£4.8b - the economic mileage for the UK in EV batteries as the Humber hots up
By Scunthorpe Telegraph | Posted: 7 May 2019
A £4.8 billion opportunity for the UK chemical sector has been identified in battery manufacture for electric vehicles.
The figure comes from a report just released, and looks purely at the market share by 2030 to meet the needs of UK-built vehicles alone.
Phillips 66’s Humber Refinery is already part of the supply chain feeding in vital elements to support 500,000 new cars, with its high grade graphite coke. It has put in the hard miles to bring it to the huge growth sector.
Formulated by the dedicated South Killingholme team - working alongside the company’s US-based research and development operations in Oklahoma - the premium product is a core part of lithium ion batteries.
Refinery boss Darren Cunningham, pictured above, has already told Humberbusiness.com how he hopes it could add to the region’s Energy Estuary offer, acting as a cornerstone for UK input.

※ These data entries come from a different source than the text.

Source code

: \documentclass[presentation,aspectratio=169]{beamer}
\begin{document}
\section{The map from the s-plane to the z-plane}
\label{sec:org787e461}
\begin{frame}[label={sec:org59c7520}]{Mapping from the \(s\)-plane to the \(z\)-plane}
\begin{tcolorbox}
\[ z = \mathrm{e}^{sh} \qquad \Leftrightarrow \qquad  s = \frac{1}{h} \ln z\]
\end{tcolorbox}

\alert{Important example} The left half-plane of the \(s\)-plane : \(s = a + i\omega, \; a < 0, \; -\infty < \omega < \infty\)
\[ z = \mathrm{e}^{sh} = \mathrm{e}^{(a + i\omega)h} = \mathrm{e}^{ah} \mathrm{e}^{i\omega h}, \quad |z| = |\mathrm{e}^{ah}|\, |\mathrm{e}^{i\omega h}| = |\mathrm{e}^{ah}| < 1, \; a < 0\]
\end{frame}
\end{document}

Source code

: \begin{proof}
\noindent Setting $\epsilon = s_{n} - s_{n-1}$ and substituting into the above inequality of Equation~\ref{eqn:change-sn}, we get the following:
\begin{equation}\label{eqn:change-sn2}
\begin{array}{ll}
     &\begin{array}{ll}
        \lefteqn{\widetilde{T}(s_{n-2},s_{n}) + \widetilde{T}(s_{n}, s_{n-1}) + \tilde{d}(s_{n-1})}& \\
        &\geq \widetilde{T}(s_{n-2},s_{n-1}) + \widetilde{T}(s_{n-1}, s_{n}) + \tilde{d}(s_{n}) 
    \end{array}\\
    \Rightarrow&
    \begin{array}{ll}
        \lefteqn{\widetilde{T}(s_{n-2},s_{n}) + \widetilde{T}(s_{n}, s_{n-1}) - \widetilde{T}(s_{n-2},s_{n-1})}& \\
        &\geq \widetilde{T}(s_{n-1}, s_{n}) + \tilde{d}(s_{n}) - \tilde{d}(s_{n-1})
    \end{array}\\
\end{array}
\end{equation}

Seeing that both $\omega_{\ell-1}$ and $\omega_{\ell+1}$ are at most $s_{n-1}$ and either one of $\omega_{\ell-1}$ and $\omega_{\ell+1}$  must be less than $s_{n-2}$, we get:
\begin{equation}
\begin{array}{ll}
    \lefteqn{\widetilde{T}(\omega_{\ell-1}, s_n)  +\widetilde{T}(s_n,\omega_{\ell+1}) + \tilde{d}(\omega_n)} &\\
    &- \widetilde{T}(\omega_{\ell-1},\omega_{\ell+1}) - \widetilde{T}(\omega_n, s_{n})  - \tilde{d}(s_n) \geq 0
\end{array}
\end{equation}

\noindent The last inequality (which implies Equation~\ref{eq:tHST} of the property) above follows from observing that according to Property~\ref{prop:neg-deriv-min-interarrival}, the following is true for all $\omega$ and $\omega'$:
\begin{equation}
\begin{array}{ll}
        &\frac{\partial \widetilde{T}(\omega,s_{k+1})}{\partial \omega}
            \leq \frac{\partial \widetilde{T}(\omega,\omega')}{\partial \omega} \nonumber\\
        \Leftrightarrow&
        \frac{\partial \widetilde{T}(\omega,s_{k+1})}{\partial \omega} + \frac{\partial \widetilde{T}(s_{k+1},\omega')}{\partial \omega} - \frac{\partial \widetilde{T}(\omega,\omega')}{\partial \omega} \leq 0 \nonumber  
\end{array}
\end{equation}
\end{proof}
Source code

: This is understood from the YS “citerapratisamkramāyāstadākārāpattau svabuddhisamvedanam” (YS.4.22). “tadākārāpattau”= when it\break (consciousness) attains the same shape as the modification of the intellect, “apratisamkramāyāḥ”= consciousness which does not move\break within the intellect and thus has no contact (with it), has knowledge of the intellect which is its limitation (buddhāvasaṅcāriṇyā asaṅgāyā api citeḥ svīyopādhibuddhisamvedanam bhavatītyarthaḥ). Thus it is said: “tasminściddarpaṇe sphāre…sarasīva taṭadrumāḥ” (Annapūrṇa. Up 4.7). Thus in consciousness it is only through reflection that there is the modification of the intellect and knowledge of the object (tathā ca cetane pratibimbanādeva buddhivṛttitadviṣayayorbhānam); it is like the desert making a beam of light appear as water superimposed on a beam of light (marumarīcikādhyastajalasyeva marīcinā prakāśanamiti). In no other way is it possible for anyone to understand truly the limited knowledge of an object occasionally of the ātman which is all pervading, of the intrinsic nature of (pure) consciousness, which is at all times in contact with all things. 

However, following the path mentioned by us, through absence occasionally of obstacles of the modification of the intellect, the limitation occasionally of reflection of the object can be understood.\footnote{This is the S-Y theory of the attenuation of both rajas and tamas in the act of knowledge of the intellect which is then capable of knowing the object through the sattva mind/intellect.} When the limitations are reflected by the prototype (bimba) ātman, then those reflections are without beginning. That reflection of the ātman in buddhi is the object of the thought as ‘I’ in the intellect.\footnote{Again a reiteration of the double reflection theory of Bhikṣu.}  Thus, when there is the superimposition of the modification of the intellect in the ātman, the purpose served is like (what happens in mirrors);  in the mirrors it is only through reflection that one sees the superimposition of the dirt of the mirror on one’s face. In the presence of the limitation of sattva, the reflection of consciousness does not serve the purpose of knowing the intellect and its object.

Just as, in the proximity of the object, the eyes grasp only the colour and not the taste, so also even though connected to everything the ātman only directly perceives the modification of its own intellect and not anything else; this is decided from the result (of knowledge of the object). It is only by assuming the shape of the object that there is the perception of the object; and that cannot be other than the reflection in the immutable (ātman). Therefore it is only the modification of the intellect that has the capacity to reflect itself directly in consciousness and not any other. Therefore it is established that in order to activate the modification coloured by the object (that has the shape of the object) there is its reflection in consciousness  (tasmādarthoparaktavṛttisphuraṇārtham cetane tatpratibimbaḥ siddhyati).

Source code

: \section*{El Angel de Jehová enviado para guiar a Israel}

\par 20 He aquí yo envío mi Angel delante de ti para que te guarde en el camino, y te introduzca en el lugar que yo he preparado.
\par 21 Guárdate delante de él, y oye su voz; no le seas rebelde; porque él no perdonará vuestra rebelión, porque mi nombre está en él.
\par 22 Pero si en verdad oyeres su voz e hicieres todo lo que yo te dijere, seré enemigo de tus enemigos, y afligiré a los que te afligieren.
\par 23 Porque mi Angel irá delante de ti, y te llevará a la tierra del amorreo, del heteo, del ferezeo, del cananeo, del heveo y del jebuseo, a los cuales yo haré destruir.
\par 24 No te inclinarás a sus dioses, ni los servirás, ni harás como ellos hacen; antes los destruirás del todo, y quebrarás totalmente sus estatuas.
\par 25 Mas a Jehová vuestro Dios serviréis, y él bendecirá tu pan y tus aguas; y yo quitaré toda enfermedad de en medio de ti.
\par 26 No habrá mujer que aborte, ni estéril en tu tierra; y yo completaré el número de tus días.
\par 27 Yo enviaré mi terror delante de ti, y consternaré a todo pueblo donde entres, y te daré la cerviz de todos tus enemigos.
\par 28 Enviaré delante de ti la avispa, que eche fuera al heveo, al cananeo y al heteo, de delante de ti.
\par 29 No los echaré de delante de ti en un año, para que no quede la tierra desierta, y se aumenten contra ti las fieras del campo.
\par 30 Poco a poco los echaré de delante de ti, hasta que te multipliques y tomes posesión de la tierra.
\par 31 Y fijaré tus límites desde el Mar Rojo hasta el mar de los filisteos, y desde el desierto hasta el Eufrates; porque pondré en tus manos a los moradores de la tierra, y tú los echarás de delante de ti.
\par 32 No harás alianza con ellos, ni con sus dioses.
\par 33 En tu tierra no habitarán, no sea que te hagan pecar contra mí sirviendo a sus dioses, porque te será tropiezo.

Chinese manufacturer BYD has already committed to a North Bank energy park, with high growth micro-generation and charging solution provider MyEnergi looking to expand into North East Lincolnshire too, with financial backing from some of Britain’s brightest business brains, including former Tesco chief executive Sir Terry Leahy.
David Talbot, chief executive of Catch, the public/private sector organisation supporting the process industry cluster, said: “This report should be welcomed by the Humber region as it resonates with the work being undertaken by Catch, the Humber LEP, the University of Hull through Aura, Bondholders and business to support the decarbonisation agenda.
“The idea that nearly all vehicles should include a degree of battery power by 2030 is an exciting prospect and one that needs to be grasped by the region and nationally. Clearly this will be good news for the Phillips 66 Humber Refinery with their capability to produce graphite for the battery industry which is an excellent example of how the petrochemical industry is diversifying. “Seeing collaboration between key sectors such as the chemistry and automotive industries is a huge step in delivering the Industrial Strategy.”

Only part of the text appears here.